USD/CAD is falling as the market price in the Bank of Canada and Federal Reserve interest rate outlooks. At the time of writing, USD/CAD is trading in the 1.3520s after falling from a high of 1.3632.
In recent trade, the Bank of Canada´s Tiff Macklem stated, ´´ If we see signs inflation stuck materially above 2%, we could hike again.´´ When compared to the dovish statement from the Federal Reserve on Wednesday, this gives the CAD the edge and we are seeing USD/CAD as a consequence, despite the heavy drop in the price of oil.

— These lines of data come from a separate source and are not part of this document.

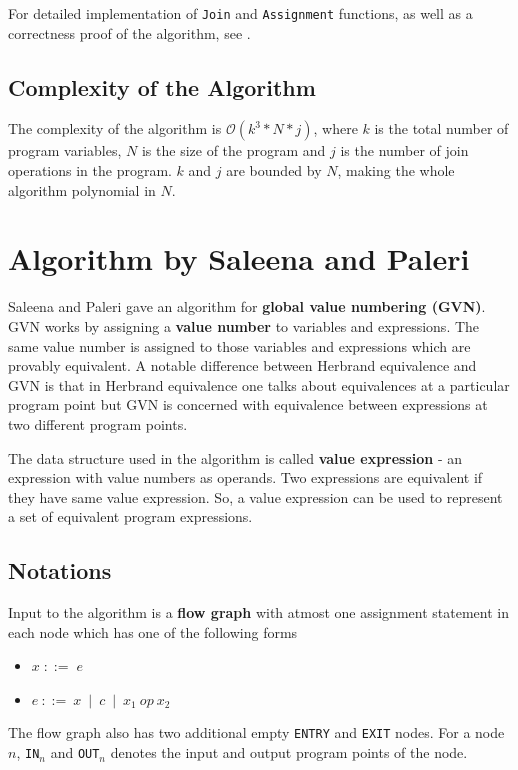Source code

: For detailed implementation of \texttt{Join} and \texttt{Assignment} 
functions, as well as a correctness proof of the algorithm, see 
\cite{Gulwani}.

\subsection{Complexity of the Algorithm}
\label{subsec:ComplexityOfTheAlgorithm}
The complexity of the algorithm is $\mathcal{O}(k^{3} * N * j)$, where 
$k$ is the total number of program variables, $N$ is the size of the 
program and $j$ is the number of join operations in the program. $k$ and 
$j$ are bounded by $N$, making the whole algorithm polynomial in $N$.

\section{Algorithm by Saleena and Paleri}
\label{sec:AlgorithmBySaleenAndPaleri}
Saleena and Paleri \cite{Saleena} gave an algorithm for \textbf{global 
value numbering (GVN)}. GVN works by assigning a \textbf{value number} 
to variables and expressions. The same value number is assigned to those 
variables and expressions which are provably equivalent. A notable 
difference between Herbrand equivalence and GVN is that in Herbrand 
equivalence one talks about equivalences at a particular program point 
but GVN is concerned with equivalence between expressions at two 
different program points.

The data structure used in the algorithm is called \textbf{value 
expression} - an expression with value numbers as operands. Two 
expressions are equivalent if they have same value expression. 
So, a value expression can be used to represent a set of equivalent 
program expressions.

\subsection{Notations}
\label{subsec:NotationsSaleena}
Input to the algorithm is a \textbf{flow graph} with atmost one assignment 
statement in each node which has one of the following forms
\begin{itemize} \tightlist
    \item $x\; ::=\; e$
    \item $e\ ::=\ x\ \mid\ c\ \mid\ x_1\ op\ x_2$
\end{itemize}
The flow graph also has two additional empty \texttt{ENTRY} and \texttt{EXIT} 
nodes. For a node $n$, \texttt{IN$_n$} and \texttt{OUT$_n$} denotes the input 
and output program points of the node.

Meanwhile, the attention will turn to the labour market reports from both the US and Canada. ´´US payrolls likely slowed for a third consecutive month to a still firm pace in April, though the slowest since 2020,´´ analysts at TD Securities said, adding, ´´we also look for the UE rate to rise to 3.6%, and wage growth to print 0.3% MoM.´As for In Canada, the analysts said that they look for a 15k print, well below the 6m trend and the weakest since September 2022. This should see the UE rate edging higher to 5.1% as wage growth cools to 4.7% YoY.´´
The data will be critical for both the US and Canada with the Federal Reserve data dependant after the Federal Open Market Committee raised the target range for the fed funds rate by 25bp to 5.00-5.25%, as widely expected. However, the accompanying statement saw changes from the March statement, with the most important being the removal of the line “the Committee anticipates that some additional policy firming may be appropriate,” signaling that further rate rises will no longer be the default choice at coming meetings.
USD/CAD is testing support in the 1.3520s and last week´s lows. a break here gives way to a move into the 1.3490s for the foreseeable future. However, a correction would be anticipated imminently.
The hourly chart shows the price heading into the support area and if this were to see a deceleration then a reasonable upside target would be the 1.3550s in a correction.